The DXY is an indicator that many observers and market commentators refer to and cite. So, what is the DXY or US Dollar index?
The DXY is a geographically weighted index of some of the major trading partners in the United States. The composition if the DXY Index is heavily weighted for European and European countries that have not adhered to the European common market. The components of the DXY index are: Euro (57.6%), Japanese Yen (13.6%), Great Britain – British Pound (11.9%), Canadian Dollar Swedish krona (4.2%) and Swiss franc (3.6%). Due to the composition of the DXY, it is sometimes referred to as the Anti-Euro Index.
The DXY is a convenient index to use as a simple method to reference the strength and weakness of the US dollar (USD). But its ubiquity disguises the fact that it does not reflect the value of the dollar against a rather large basket of currencies. The DXY was created by JP Morgan in 1973, and was only updated once by the introduction of the euro currency.
The DXY is heavily weighted against the European currencies, it is lower than the Canadian dollar as a proportion of US trade, and largely ignores the important trading partners of Asia and the Pacific, including Korea, Australia, Taiwan and, necessarily, China. Even if someone were interested in including the Chinese Renminbi (Yuan), it would be difficult and of questionable informational value to include the Renminbi because China keeps its currency indexed to a range that is based on the dollar.

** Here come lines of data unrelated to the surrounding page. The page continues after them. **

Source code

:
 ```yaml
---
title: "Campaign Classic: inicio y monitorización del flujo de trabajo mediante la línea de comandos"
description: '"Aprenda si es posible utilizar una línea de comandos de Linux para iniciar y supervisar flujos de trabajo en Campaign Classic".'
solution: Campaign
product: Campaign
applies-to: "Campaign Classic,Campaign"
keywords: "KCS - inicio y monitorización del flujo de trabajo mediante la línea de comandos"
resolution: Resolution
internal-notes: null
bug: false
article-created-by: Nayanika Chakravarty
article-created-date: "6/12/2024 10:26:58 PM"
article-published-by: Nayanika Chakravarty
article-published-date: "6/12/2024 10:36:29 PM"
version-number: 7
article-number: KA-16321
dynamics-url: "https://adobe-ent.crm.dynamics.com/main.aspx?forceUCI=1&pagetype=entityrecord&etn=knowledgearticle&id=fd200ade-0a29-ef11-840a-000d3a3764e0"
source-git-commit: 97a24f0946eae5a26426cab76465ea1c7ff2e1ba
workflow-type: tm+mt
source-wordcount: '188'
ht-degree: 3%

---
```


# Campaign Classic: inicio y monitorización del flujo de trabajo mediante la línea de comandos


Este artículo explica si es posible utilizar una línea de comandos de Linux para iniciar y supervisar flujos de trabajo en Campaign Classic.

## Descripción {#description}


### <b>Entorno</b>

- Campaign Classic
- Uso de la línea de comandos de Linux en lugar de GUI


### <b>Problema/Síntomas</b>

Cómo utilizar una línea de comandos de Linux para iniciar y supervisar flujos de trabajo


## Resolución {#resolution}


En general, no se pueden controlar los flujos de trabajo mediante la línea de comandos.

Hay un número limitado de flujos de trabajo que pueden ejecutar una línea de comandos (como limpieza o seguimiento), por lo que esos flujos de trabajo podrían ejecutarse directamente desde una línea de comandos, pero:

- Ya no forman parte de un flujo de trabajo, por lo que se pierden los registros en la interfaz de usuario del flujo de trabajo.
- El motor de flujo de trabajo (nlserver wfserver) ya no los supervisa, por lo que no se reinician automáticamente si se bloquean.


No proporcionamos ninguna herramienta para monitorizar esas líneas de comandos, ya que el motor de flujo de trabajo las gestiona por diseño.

The more accurate basket of currencies to track the relative value of the USD would be to assess the dollar against the major US trading partners. The top 6 US trading partners from top to bottom are: Canada, China, Mexico, Japan, Germany and UK. It is hard to say why JP Morgan created this index and how it came to such prominence. One weird thing about this index is that you can not trade it. There is no market where you can go and buy DXY. The closest you can get are futures and options contracts traded on the InterContinental Exchange (ICE).

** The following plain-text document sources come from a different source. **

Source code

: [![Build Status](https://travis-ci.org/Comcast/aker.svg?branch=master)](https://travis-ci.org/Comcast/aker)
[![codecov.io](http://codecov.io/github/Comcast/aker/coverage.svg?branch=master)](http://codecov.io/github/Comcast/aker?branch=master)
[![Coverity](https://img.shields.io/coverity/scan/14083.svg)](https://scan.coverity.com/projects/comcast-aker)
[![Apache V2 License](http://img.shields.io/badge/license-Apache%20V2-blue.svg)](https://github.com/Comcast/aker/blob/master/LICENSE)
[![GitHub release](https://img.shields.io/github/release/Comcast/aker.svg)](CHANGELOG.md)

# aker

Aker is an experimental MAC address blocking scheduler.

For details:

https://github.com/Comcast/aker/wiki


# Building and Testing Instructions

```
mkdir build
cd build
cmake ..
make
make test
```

If it's so inaccurate, then why is it so widely quoted? While there are more accurate ways to compare the USD, absolute accuracy is not always important for an indicator. Many traders and institutions probably have their own indices that they use to track the USD, but for comparison reasons, it is very convenient to have a common index. DXY is also highly correlated with a trade-weighted index most of the time. The relative strength or weakness of the USD represents huge flows of money. As I wrote earlier, the recent + 10% move by the DXY represents over $ 1 trillion of nominal destruction of wealth. Movements of this magnitude do not occur in the vacuum and the relative weakness of the DXY is reflected by the corresponding weakness in the trade-weighted index.
Although there are deficiencies, the DXY serves as a reliable indicator of USD strength and weakness and can be used as such provided it is kept in mind that it will occasionally be diverted if there are major currency movements occurring in the euro.